Pumpkins are everywhere. The pumpkin dish I grew up up with, and loved, were my Pomeranian grandmother’s wonderful pickled sweet and sour pumpkins.
Every year she bought one of those giant pumpkins, and, during an afternoon of hard labor, cut it down, cooked it with sugar, vinegar and spices, and filled a long line of glasses with golden pumpkin chunks embedded in aromatic syrup.
Every family member received his or her share, to be served with roasts and rice dishes.
|My Omi was a great cook (with my son Per, age 3)|
After “striking gold” with Dan Lepard’s wonderful Pumpkin Whey Bread, I got back to one of my seasonal German breads, Kürbisbrot (“Pumpkin Bread”).
It doesn’t have such an interesting ingredient like whey (also hard to come by, if you are not in the yogurt making business.) But the German cousin is made with spelt, and therefore a little heartier.
The autumnal pattern is made with a large, leaf-shaped cookie cutter, pressed into the dough before it rises.
Both pumpkin breads share the same golden crumb, and nutty crunchiness from the toasted pumpkin seeds – and both taste equally good!
|Golden crumb and nutty crunch makes pumpkin breads so good|
SPELT PUMPKIN BREAD
|Pumpkin puree and seeds|
150 g water, lukewarm (95ºF/35ºC)
4 g instant yeast
500 g whole spelt flour (or 1/2 spelt + 1/2 bread flour)
11 g salt
3 g dark brown sugar
½ tsp. cinnamon
1 tsp. ground ginger
28 g/2 tbsp. butter, melted
212 g pumpkin puree (1/2 can)
60 g pumpkin seeds, toasted
milk, for brushing (optional)
Stir yeast into the warm water, to dissolve.
Add all dough ingredients in mixing bowl.
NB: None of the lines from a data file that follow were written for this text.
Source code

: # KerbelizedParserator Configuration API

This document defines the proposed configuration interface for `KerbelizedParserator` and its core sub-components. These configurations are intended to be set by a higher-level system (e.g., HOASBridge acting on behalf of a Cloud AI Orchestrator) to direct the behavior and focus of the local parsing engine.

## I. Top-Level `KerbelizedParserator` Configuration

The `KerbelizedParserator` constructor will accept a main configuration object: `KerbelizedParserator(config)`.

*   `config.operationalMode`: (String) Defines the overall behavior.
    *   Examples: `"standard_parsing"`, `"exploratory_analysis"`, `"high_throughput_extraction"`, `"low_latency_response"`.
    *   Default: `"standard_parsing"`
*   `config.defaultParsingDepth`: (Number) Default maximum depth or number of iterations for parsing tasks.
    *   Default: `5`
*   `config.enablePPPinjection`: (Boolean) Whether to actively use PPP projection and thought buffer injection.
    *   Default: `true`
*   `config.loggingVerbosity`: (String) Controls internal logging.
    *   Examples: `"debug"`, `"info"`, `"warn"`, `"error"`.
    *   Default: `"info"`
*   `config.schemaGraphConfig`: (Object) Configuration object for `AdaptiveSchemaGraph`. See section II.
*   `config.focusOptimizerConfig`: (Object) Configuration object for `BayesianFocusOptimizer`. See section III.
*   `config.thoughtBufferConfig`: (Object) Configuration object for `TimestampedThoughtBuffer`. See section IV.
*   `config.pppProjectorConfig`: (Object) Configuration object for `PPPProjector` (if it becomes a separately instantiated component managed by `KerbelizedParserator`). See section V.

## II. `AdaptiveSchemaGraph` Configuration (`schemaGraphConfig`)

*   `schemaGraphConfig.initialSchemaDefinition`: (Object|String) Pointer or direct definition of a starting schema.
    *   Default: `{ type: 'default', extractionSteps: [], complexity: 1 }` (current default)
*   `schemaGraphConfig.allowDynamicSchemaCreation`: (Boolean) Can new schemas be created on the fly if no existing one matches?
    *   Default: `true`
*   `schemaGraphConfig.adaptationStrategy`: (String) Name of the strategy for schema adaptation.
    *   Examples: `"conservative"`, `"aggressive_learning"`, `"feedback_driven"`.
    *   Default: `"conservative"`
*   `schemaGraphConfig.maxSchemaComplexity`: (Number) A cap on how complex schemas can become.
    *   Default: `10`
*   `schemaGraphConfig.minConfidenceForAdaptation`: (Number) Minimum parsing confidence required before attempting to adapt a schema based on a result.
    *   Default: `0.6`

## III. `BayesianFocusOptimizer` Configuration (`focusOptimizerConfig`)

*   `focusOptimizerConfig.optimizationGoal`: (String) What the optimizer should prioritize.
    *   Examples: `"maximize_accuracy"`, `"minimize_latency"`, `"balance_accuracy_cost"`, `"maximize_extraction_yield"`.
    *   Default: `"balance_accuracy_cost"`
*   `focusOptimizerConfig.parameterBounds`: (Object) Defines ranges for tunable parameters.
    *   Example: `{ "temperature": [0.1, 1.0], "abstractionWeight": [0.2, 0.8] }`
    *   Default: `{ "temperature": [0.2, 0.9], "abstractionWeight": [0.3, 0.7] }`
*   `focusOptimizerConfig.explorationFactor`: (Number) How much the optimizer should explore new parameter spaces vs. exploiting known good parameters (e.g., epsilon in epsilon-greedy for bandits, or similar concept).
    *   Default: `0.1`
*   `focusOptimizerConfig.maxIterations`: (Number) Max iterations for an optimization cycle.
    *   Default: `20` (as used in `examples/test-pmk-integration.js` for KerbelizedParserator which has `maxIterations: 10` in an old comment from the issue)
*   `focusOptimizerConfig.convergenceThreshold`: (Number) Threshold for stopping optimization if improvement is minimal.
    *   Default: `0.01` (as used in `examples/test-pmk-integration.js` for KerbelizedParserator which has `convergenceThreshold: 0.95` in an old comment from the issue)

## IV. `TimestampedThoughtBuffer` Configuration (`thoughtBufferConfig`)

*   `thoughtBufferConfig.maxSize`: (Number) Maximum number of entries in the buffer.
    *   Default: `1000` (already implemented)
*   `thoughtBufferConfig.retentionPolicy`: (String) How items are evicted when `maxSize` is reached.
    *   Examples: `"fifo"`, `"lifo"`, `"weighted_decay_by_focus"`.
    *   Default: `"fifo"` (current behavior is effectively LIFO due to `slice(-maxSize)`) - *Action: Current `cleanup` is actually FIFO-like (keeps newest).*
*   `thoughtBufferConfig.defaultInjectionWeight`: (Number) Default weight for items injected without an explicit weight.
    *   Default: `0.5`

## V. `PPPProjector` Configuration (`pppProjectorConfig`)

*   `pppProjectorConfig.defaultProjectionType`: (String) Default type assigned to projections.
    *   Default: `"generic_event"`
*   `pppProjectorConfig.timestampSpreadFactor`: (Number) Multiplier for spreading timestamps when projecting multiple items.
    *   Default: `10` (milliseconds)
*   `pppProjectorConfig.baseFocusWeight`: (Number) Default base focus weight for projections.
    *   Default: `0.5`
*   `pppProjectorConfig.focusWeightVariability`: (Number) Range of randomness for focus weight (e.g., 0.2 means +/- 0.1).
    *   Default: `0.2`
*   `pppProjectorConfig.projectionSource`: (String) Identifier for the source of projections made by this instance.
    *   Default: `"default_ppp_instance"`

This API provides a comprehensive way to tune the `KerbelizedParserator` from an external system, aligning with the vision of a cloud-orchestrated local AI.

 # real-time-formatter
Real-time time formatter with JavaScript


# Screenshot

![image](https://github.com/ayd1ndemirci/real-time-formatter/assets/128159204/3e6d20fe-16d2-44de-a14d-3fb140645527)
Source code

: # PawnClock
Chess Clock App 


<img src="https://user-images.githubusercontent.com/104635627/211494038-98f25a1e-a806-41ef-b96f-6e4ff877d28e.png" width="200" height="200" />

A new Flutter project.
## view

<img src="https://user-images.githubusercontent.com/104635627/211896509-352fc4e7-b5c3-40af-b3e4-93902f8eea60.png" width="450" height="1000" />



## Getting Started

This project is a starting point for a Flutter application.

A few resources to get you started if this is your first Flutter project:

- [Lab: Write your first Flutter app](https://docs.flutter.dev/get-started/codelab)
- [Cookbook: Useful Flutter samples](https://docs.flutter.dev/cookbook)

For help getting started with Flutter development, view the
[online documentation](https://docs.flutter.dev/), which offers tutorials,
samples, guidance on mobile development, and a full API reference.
Stir together for 1 – 2 minutes at low speed (or with large wooden spoon), until all flour is hydrated. Let dough rest for 5 minutes.
Knead dough for 2 minutes at medium-low speed (or by hand), adjusting with more water as needed, (dough should be smoother but still sticky.) Continue kneading for another 4 minutes. Dough should be still slightly sticky.
Transfer dough to lightly oiled or wet work surface. With wet or oiled hands, pat and stretch dough into a rough square. Fold it from top and bottom in thirds, like a business letter. Repeat with sides left and right.
Pick dough ball up, tucking sides under, and place it, seam side down, in a lightly oiled bowl. Cover, and let rest for 10 minutes. Repeat this stretch and fold 3 times. After the last fold, place dough in oiled container with lid, and refrigerate overnight.
|The pumpkin dough has a beautiful golden color|
Remove dough from refrigerator 2 hours before using.
Preheat oven to 450ºF/230ºC, including a steam pan.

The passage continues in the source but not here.